[The task]:
Find the string "TestUser" in the listing below and return each line it appears in.

[Provided material]:

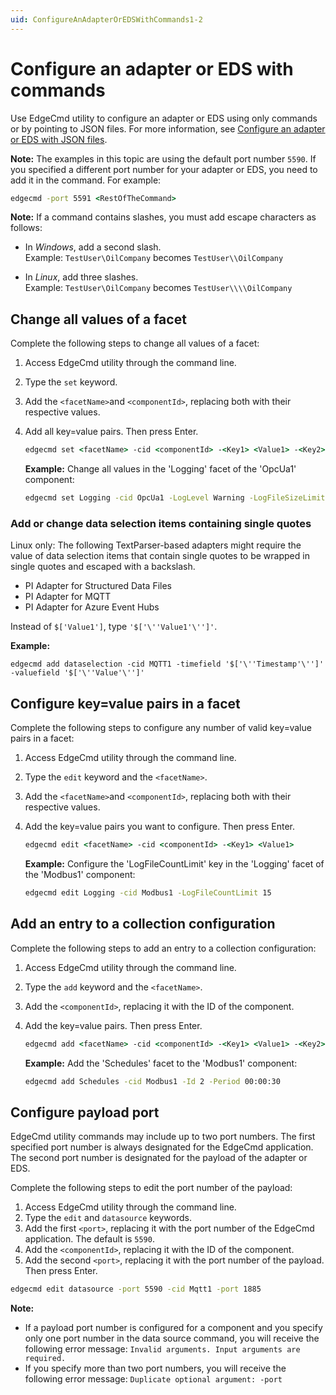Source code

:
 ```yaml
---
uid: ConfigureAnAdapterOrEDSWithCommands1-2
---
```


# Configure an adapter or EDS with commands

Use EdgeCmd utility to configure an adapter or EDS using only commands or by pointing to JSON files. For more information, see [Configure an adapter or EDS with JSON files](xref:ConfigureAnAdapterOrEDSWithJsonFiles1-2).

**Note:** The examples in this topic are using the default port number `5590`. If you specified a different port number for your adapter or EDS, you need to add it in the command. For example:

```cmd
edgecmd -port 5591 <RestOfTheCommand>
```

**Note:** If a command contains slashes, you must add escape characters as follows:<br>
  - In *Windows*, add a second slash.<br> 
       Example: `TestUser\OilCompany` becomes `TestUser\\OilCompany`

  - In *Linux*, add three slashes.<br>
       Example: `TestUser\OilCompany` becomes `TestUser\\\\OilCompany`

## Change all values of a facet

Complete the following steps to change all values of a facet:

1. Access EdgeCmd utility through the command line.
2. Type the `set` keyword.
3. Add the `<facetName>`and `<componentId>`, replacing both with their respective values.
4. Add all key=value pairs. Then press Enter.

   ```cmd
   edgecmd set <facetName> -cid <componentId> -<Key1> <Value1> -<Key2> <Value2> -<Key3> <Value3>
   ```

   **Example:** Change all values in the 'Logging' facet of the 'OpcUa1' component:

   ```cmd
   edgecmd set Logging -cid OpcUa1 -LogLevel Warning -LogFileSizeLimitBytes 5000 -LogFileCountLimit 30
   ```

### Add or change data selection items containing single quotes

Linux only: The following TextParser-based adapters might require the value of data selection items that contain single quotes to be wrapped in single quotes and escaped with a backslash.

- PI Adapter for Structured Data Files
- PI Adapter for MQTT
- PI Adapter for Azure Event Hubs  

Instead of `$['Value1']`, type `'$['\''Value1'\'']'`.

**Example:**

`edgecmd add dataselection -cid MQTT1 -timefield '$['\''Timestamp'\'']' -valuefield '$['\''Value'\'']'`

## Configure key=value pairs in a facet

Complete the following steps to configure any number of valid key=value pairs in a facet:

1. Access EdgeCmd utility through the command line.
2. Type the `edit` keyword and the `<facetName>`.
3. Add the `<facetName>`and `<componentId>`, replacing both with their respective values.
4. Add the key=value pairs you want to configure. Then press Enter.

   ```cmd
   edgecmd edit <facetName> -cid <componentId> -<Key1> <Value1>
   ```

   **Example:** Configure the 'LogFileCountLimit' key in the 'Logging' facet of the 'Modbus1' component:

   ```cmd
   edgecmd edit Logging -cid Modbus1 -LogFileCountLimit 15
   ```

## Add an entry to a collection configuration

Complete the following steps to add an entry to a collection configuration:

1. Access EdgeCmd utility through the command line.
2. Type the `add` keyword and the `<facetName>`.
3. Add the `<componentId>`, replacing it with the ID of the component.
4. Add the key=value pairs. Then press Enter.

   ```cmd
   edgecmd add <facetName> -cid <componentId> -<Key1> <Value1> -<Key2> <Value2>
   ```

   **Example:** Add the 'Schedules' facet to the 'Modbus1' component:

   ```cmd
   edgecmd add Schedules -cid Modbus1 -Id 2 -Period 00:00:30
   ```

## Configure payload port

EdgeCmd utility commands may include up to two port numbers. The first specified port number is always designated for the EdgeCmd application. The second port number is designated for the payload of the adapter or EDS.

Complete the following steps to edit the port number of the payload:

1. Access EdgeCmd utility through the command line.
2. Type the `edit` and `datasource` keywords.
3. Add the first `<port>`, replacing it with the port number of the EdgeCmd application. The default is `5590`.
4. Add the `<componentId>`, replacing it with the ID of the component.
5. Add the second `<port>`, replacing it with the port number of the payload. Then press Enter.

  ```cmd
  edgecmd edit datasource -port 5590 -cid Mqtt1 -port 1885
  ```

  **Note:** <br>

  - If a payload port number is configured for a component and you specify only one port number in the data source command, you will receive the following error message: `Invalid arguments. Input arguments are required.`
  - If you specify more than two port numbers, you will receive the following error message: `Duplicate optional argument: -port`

[Exercise solution]:
       Example: `TestUser\OilCompany` becomes `TestUser\\OilCompany`
       Example: `TestUser\OilCompany` becomes `TestUser\\\\OilCompany`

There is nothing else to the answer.